I'm sure there are many things, but after my experiences, this seems like a very true list.


----------



## LovesHerMan (Jul 28, 2011)

These are all great posts. I think people become unhappy because they do not communicate their needs to their spouse. They think because their spouse loves them that they will automatically intuit their needs. They speak different love languages, and a man who performs acts of service does not understand that his wife needs affection, touch, and romantic gestures.

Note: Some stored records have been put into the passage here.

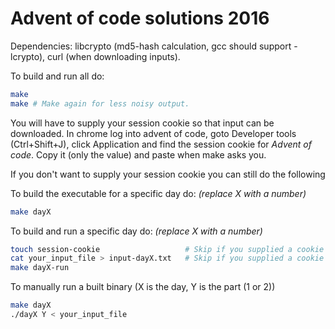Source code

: 
Advent of code solutions 2016
===

Dependencies: libcrypto (md5-hash calculation, gcc should support -lcrypto), curl (when downloading inputs).

To build and run all do:
```bash
make
make # Make again for less noisy output.
```
You will have to supply your session cookie so that input can be downloaded.
In chrome log into advent of code, goto Developer tools (Ctrl+Shift+J), click Application and find
the session cookie for *Advent of code*. Copy it (only the value) and paste when make asks you.

If you don't want to supply your session cookie you can still do the following

To build the executable for a specific day do: *(replace X with a number)*
```bash
make dayX
```

To build and run a specific day do: *(replace X with a number)*
```bash
touch session-cookie                   # Skip if you supplied a cookie
cat your_input_file > input-dayX.txt   # Skip if you supplied a cookie
make dayX-run
```

To manually run a built binary (X is the day, Y is the part (1 or 2))
```bash
make dayX
./dayX Y < your_input_file
```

Men need to tell their wives that sex is not just a physical need for them, but also an emotional need that keeps them connected to their wife. They need to help her to mature sexually and not give up when they feel rejected by her.


----------



## BMadoff (Aug 1, 2011)

Never stop laughing (even at each other)


----------



## Larrelye (Aug 1, 2011)

The biggest issue for me and my husband in the beginning was the way we argued. My relationship could not be better because we sat down and agreed to "Rules of War". 

1. No name calling is first and foremost. We no longer say things like "I can't stand you" or "Well I'll just pack my stuff and go then" because we both know that neither of us are going anywhere and that we certainly don't hate each other.
2. No bringing up things from the past unless it is an ongoing issue.
3. No yelling, slamming doors, or throwing things.
4. Every argument. Settled or not. Ends with an "I love you", a hug and a kiss.

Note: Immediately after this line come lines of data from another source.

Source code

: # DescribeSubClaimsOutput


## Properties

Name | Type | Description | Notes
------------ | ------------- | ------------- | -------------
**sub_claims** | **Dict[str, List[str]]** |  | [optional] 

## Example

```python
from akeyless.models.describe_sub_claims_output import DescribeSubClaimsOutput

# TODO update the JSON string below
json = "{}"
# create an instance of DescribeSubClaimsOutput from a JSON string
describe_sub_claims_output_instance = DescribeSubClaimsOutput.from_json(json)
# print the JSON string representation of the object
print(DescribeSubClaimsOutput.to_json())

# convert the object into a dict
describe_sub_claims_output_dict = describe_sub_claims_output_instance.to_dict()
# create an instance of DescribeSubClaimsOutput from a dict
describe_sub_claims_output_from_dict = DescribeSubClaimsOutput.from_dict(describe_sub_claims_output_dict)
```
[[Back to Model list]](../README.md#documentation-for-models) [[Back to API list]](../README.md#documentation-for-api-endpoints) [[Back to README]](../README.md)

On top of this we are open and honest. If I hurt, I share. I expect the same from him. Everyday we are reminded how lucky we are to be able to share our lives with our best friend.


----------



## golfergirl (Dec 8, 2010)

Larrelye said:


> The biggest issue for me and my husband in the beginning was the way we argued. My relationship could not be better because we sat down and agreed to "Rules of War".
> 
> 1. No name calling is first and foremost. We no longer say things like "I can't stand you" or "Well I'll just pack my stuff and go then" because we both know that neither of us are going anywhere and that we certainly don't hate each other.
> 2. No bringing up things from the past unless it is an ongoing issue.
> ...


Hmmm how to prevent an unhappy marriage???? Don't get married! Sorry! Bad day!
_Posted via Mobile Device_


----------



## Prodigal (Feb 5, 2011)

1) During the heat of passion during the courtship period, we ignore and/or minimize the red flags that point to future problems/issues;

2) We minimize any problems because we are "in love" and of course "love" is the cure for all these problems;

and, 

3) We idealize our concept of marriage, our future spouse, and ourselves. We're fed this romance-novel garbage via the media from our infancy. We aren't raised to really understand that marriage is very hard work and it isn't particularly romantic, passionate, or happily-ever-after.

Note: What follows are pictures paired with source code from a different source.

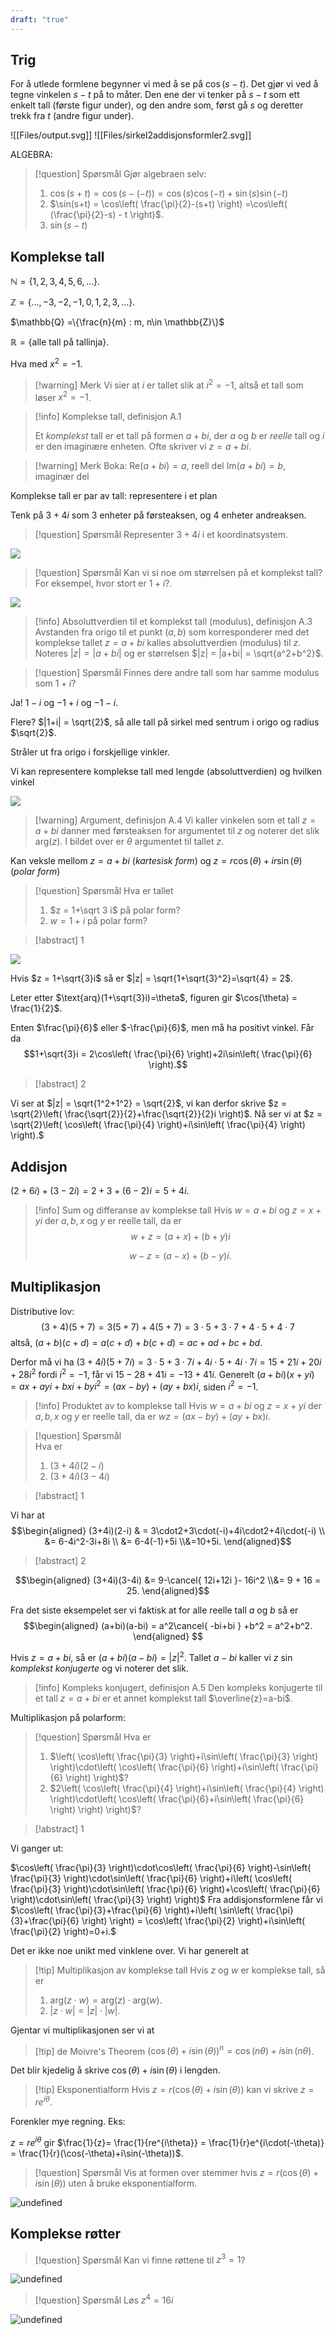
 ```yaml
---
draft: "true"
---
```


## Trig

For å utlede formlene begynner vi med å se på $\cos(s-t)$. Det gjør vi ved å tegne vinkelen $s-t$ på to måter. Den ene der vi tenker på $s-t$ som ett enkelt tall (første figur under), og den andre som, først gå $s$ og deretter trekk fra $t$ (andre figur under).

![[Files/output.svg]]
![[Files/sirkel2addisjonsformler2.svg]]

ALGEBRA:

> [!question] Spørsmål 
> Gjør algebraen selv:
> 1. $\cos(s+t)=\cos(s-(-t))=\cos(s)\cos(-t)+\sin(s)\sin(-t)$
> 2. $\sin(s+t) = \cos\left( \frac{\pi}{2}-(s+t) \right) =\cos\left( (\frac{\pi}{2}-s) - t \right)$. 
> 3. $\sin(s-t)$

## Komplekse tall

$\mathbb{N} = \{1,2,3,4,5,6,\ldots\}$.

$\mathbb{Z} = \{\ldots, -3,-2,-1,0,1,2,3,\ldots\}$.

$\mathbb{Q} =\{\frac{n}{m} : m, n\in \mathbb{Z}\}$

$\mathbb{R} =\{\text{alle tall på tallinja}\}$.

Hva med $x^2 = -1$. 

> [!warning] Merk 
> Vi sier at $i$ er tallet slik at $i^2 = -1$, altså et tall som løser $x^2 = -1$. 

> [!info] Komplekse tall, definisjon A.1 
>  
>  Et *komplekst* tall er et tall på formen
>  $a+bi$,
>  der $a$ og $b$ er *reelle* tall og $i$ er den imaginære enheten.
>  Ofte skriver vi $z = a+bi$.

> [!warning] Merk 
> Boka: 
> $\text{Re}(a+bi) = a$, reell del
> $\text{Im}(a+bi)=b$, imaginær del
> 

Komplekse tall er par av tall: representere i et plan

Tenk på $3+4i$ som $3$ enheter på førsteaksen, og $4$ enheter andreaksen. 
> [!question] Spørsmål 
> Representer $3+4i$ i et koordinatsystem.
> 

![](Files/shapes%20at%2024-08-12%2013.19.24.svg)

> [!question] Spørsmål 
> Kan vi si noe om størrelsen på et komplekst tall? For eksempel, hvor stort er $1+i?$.
> 

![](Files/shapes%20at%2024-08-12%2014.13.06.svg)

> [!info] Absoluttverdien til et komplekst tall (modulus), definisjon A.3
> Avstanden fra origo til et punkt $(a,b)$ som korresponderer med det komplekse tallet 
> $z = a+bi$ 
> kalles absoluttverdien (modulus) til $z$.
> Noteres $|z| = |a+bi|$ og er størrelsen
> $|z| =  |a+bi| = \sqrt{a^2+b^2}$. 

> [!question] Spørsmål 
> Finnes dere andre tall som har samme modulus som $1+i?$
> 

Ja! $1-i$ og $-1+i$ og $-1-i$.

Flere? $|1+i| = \sqrt{2}$, så alle tall på sirkel med sentrum i origo og radius $\sqrt{2}$.

Stråler ut fra origo i forskjellige vinkler.

Vi kan representere komplekse tall med lengde (absoluttverdien) og hvilken vinkel

![](Files/shapes%20at%2024-08-12%2014.57.36.svg)
> [!warning] Argument, definisjon A.4 
> Vi kaller vinkelen som et tall $z = a+bi$ danner med førsteaksen for argumentet til $z$ og noterer det slik $\text{arg}(z)$. I bildet over er $\theta$ argumentet til tallet $z$.
> 

Kan veksle mellom $z=a+bi$ (*kartesisk form*) og $z = r\cos(\theta)+ir\sin(\theta)$ (*polar form*)

> [!question] Spørsmål 
> Hva er tallet
> 1. $z = 1+\sqrt 3 i$ på polar form?
> 2. $w = 1+i$ på polar form?

> [!abstract] 1

![](Files/shapes%20at%2024-08-12%2015.11.07.svg)

Hvis $z = 1+\sqrt{3}i$ så er $|z| = \sqrt{1+\sqrt{3}^2}=\sqrt{4} = 2$. 

Leter etter $\text{arq}(1+\sqrt{3}i)=\theta$, figuren gir $\cos(\theta) = \frac{1}{2}$. 

Enten $\frac{\pi}{6}$ eller $-\frac{\pi}{6}$, men må ha positivt vinkel.
Får da
$$1+\sqrt{3}i = 2\cos\left( \frac{\pi}{6} \right)+2i\sin\left( \frac{\pi}{6} \right).$$
> [!abstract] 2
> 

Vi ser at $|z| = \sqrt{1^2+1^2} = \sqrt{2}$, vi kan derfor skrive $z = \sqrt{2}\left( \frac{\sqrt{2}}{2}+\frac{\sqrt{2}}{2}i \right)$. Nå ser vi at 
$z = \sqrt{2}\left( \cos\left( \frac{\pi}{4} \right)+i\sin\left( \frac{\pi}{4} \right) \right).$

## Addisjon

$(2+6i) + (3-2i) = 2+3+(6-2)i = 5+4i$.

> [!info] Sum og differanse av komplekse tall
> Hvis $w = a+bi$ og $z = x+yi$ der $a,b, x$ og $y$ er reelle tall, da er
> $$w+z = (a+x)+(b+y)i$$
>  
> $$w-z = (a-x)+(b-y)i.$$ 

## Multiplikasjon

Distributive lov:
$$
(3+4)(5+7) = 3(5+7)+4(5+7) = 3\cdot5 + 3\cdot 7 + 4 \cdot 5 + 4\cdot7
$$
altså,
$(a+b)(c+d) = a(c+d)+b(c+d) = ac+ad+bc+bd$.

Derfor må vi ha 
$(3+4i)(5+7i) = 3\cdot5+3\cdot7i+4i\cdot5+4i\cdot7i = 15+21i+20i+28i^2$ fordi $i^2 =-1$, får vi $15-28+41i =-13+41i.$
Generelt
$(a+bi)(x+yi)=ax+ayi+bxi+byi^2 = (ax-by)+(ay+bx)i$, siden $i^2 = -1$.  

> [!info] Produktet av to komplekse tall
> Hvis $w = a+bi$ og $z = x+yi$ der $a,b, x$ og $y$ er reelle tall, da er
>  $wz = (ax-by)+(ay+bx)i$.

> [!question] Spørsmål  
> Hva er
> 1. $(3+4i)(2-i)$
> 2. $(3+4i)(3-4i)$

> [!abstract] 1
> 

Vi har at $$\begin{aligned} (3+4i)(2-i) & = 3\cdot2+3\cdot(-i)+4i\cdot2+4i\cdot(-i) \\ &= 6-4i^2-3i+8i \\ &= 6-4(-1)+5i \\&=10+5i. \end{aligned}$$ 

> [!abstract] 2
> 

$$\begin{aligned} (3+4i)(3-4i)  &= 9-\cancel{ 12i+12i }- 16i^2 \\&= 9 + 16 = 25.  \end{aligned}$$ 

Fra det siste eksempelet ser vi faktisk at for alle reelle tall $a$ og $b$ så er 
$$\begin{aligned} (a+bi)(a-bi)  = a^2\cancel{ -bi+bi } +b^2 = a^2+b^2.  \end{aligned} $$

Hvis $z = a+bi$, så er $(a+bi)(a-bi) = |z|^2$. Tallet $a-bi$ kaller vi $z$ sin *komplekst konjugerte* og vi noterer det slik. 

> [!info] Kompleks konjugert, definisjon A.5
> Den kompleks konjugerte til et tall $z = a+bi$ er et annet komplekst tall $\overline{z}=a-bi$. 

Multiplikasjon på polarform:

> [!question] Spørsmål 
> Hva er
> 1. $\left( \cos\left( \frac{\pi}{3} \right)+i\sin\left( \frac{\pi}{3} \right) \right)\cdot\left( \cos\left( \frac{\pi}{6} \right)+i\sin\left( \frac{\pi}{6} \right) \right)$?
> 2. $2\left( \cos\left( \frac{\pi}{4} \right)+i\sin\left( \frac{\pi}{4} \right) \right)\cdot\left( \cos\left( \frac{\pi}{6}+i\sin\left( \frac{\pi}{6} \right) \right) \right)$?

> [!abstract] 1
> 

Vi ganger ut:

$\cos\left( \frac{\pi}{3} \right)\cdot\cos\left( \frac{\pi}{6} \right)-\sin\left( \frac{\pi}{3} \right)\cdot\sin\left( \frac{\pi}{6} \right)+i\left( \cos\left( \frac{\pi}{3} \right)\cdot\sin\left( \frac{\pi}{6} \right)+\cos\left( \frac{\pi}{6} \right)\cdot\sin\left( \frac{\pi}{3} \right) \right)$
Fra addisjonsformlene får vi
$\cos\left( \frac{\pi}{3}+\frac{\pi}{6} \right)+i\left( \sin\left( \frac{\pi}{3}+\frac{\pi}{6} \right) \right) = \cos\left( \frac{\pi}{2} \right)+i\sin\left( \frac{\pi}{2} \right)=0+i.$

Det er ikke noe unikt med vinklene over. Vi har generelt at

> [!tip] Multiplikasjon av komplekse tall
> Hvis $z$ og $w$ er komplekse tall, så er
> 1. $\text{arg}(z\cdot w)= \text{arg}(z)\cdot \text{arg}(w)$.
> 2. $|z\cdot w| = |z|\cdot |w|$.

Gjentar vi multiplikasjonen ser vi at 

> [!tip] de Moivre's Theorem
> $(\cos(\theta)+i\sin(\theta))^n=\cos(n\theta)+i\sin(n\theta)$.
> 

Det blir kjedelig å skrive $\cos(\theta)+i\sin(\theta)$ i lengden. 

> [!tip] Eksponentialform 
>   Hvis $z= r(\cos(\theta)+i\sin(\theta))$ kan vi skrive $z = re^{i\theta}$. 

Forenkler mye regning. Eks:

$z = re^{i\theta}$ gir $\frac{1}{z}= \frac{1}{re^{i\theta}} = \frac{1}{r}e^{i\cdot(-\theta)} = \frac{1}{r}(\cos(-\theta)+i\sin(-\theta))$.

> [!question] Spørsmål 
> Vis at formen over stemmer hvis
> $z = r(\cos(\theta)+i\sin(\theta))$ uten å bruke eksponentialform.
> 

![undefined](Files/shapes%20at%2024-08-19%2014.37.21.svg)

## Komplekse røtter

> [!question] Spørsmål 
> Kan vi finne røttene til $z^3 = 1$?

![undefined](Files/shapes%20at%2024-08-19%2014.48.08.svg)

> [!question] Spørsmål 
> Løs $z^4 = 16i$  

![undefined](Files/shapes%20at%2024-08-19%2014.58.27.svg)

Avoiding the above-mentioned, and living in reality (as in WHAT IS, not WHAT IF) gives us a better shot at a lasting marriage. 

JMO.


----------



## that_girl (Jul 6, 2011)

Wish I knew all this about 6 months ago  Boo.

Guess it's better to learn it now....it is helping


----------



## the gifted (Aug 31, 2011)

How to prevent an unhappy life? Divorce means that a marriage or not?


----------



## OKCFunCouple (Sep 5, 2011)

What does it take to have a happy long term marriage? WORK!

My wife and I have been married for 22 years next week. We work at keeping each other happy. It is not about remembering to send flowers on her birthday or offering up sex on his. It's about being your spouses best friend no matter what.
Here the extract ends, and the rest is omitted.